Task description> Look through the data below and show every line that includes "async".

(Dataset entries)
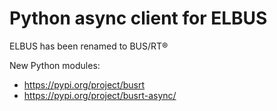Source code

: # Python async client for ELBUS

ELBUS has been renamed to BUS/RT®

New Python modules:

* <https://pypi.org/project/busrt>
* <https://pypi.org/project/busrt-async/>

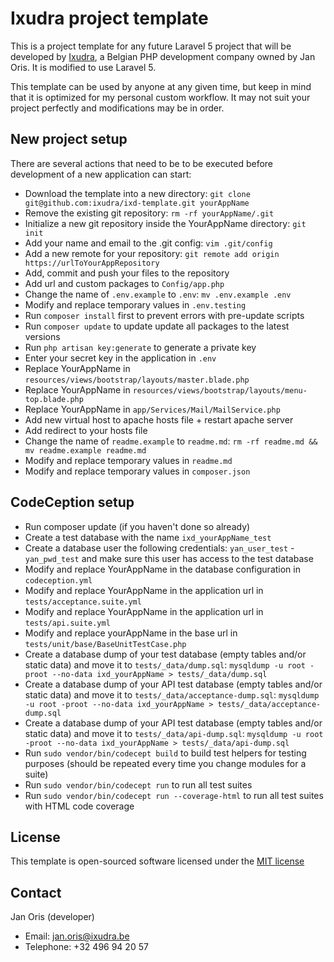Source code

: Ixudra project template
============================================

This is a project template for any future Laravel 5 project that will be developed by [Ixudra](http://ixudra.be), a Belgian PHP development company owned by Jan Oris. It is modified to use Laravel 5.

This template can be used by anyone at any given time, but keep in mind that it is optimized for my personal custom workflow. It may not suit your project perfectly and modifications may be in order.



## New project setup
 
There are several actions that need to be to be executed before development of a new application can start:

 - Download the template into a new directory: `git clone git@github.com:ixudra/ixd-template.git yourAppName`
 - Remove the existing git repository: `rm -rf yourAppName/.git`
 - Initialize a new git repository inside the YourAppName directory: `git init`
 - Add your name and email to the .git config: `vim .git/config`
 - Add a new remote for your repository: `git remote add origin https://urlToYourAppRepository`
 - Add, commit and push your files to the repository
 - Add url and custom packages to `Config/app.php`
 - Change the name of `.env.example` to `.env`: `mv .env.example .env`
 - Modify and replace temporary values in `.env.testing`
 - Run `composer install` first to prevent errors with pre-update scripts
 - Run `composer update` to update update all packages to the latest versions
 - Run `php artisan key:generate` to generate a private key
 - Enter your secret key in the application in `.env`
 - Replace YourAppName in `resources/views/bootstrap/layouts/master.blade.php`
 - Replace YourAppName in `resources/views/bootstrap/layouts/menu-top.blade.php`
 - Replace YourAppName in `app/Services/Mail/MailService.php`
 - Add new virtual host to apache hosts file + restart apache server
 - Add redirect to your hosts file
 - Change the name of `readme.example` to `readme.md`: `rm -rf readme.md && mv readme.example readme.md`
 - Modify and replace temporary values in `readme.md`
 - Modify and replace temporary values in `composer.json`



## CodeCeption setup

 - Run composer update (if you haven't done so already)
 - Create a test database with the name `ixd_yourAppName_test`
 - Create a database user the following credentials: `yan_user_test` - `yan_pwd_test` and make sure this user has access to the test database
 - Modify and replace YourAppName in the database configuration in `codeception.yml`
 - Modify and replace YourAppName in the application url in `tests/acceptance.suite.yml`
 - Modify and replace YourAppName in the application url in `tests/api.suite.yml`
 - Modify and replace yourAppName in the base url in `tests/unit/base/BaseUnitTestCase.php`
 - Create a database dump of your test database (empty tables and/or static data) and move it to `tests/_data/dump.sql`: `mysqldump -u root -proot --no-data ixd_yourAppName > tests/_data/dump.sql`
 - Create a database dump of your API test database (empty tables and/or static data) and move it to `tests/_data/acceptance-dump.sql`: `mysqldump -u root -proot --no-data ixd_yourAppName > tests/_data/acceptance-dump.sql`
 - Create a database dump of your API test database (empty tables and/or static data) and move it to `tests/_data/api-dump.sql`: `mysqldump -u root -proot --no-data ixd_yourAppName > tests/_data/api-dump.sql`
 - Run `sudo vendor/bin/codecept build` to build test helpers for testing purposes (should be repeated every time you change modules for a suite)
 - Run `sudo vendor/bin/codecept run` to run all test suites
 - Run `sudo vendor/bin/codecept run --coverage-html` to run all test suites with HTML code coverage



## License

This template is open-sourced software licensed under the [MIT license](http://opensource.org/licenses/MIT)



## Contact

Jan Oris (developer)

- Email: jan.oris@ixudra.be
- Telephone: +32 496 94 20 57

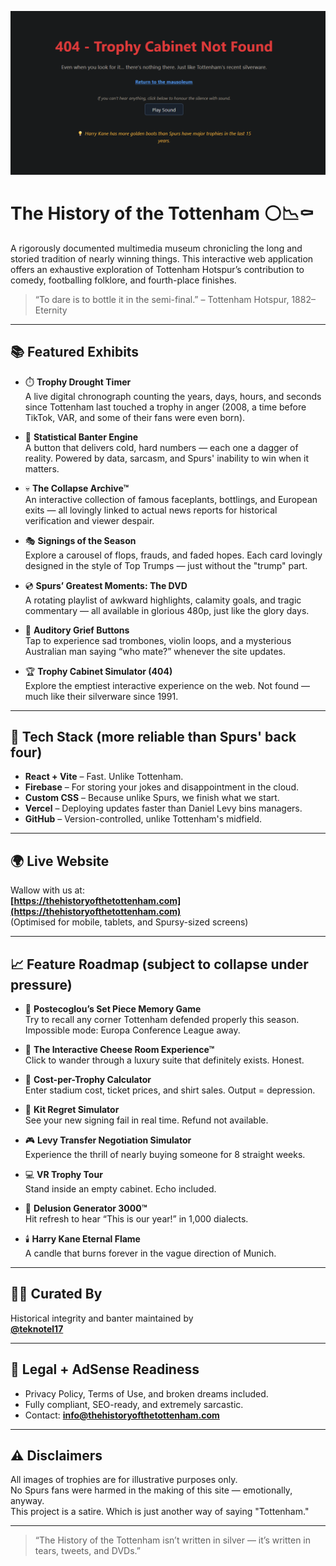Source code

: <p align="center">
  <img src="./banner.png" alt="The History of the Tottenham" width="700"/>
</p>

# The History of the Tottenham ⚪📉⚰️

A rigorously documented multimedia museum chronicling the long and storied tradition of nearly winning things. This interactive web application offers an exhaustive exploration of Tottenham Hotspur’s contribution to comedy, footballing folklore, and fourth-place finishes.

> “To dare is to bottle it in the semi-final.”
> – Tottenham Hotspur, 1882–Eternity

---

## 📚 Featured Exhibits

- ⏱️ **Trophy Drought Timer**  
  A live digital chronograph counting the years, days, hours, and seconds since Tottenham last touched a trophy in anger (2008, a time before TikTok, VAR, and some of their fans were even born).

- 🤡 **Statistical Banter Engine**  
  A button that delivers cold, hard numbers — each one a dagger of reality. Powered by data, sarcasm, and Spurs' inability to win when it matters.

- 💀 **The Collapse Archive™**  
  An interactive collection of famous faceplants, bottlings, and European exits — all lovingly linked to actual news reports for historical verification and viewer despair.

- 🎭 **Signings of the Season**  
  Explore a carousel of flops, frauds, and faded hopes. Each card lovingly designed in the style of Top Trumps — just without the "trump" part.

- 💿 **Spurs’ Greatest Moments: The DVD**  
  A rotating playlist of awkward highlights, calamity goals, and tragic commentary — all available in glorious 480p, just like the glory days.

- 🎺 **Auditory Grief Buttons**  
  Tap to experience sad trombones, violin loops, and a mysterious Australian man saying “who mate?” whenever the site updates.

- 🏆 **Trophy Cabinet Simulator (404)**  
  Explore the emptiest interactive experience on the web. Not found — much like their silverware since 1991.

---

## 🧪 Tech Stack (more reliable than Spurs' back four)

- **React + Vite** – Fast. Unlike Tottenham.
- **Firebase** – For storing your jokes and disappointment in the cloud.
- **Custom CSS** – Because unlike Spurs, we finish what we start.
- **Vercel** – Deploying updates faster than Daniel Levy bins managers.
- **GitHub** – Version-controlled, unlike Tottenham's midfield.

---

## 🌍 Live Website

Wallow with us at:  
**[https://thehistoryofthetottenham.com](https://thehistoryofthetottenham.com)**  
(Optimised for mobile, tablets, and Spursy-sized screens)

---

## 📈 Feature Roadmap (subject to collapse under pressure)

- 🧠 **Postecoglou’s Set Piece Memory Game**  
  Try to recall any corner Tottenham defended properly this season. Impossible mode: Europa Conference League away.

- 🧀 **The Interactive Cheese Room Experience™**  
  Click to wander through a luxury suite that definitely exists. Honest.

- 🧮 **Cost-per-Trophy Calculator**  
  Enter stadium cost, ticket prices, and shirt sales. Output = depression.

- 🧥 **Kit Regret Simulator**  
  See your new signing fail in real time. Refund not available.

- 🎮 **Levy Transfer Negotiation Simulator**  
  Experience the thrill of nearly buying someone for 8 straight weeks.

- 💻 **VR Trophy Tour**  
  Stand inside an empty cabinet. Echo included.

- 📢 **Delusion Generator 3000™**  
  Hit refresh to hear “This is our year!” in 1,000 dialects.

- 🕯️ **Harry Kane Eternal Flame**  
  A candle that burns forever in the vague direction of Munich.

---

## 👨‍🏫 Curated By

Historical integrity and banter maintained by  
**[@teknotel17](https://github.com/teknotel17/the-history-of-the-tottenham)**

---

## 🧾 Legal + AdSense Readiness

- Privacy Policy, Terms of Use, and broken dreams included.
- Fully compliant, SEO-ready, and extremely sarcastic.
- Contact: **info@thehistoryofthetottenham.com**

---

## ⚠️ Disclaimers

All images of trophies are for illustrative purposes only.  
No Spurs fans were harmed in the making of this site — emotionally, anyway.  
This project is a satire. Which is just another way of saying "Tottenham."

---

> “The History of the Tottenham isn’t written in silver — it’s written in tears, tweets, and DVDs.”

Answer space>
: # Python async client for ELBUS
* <https://pypi.org/project/busrt-async/>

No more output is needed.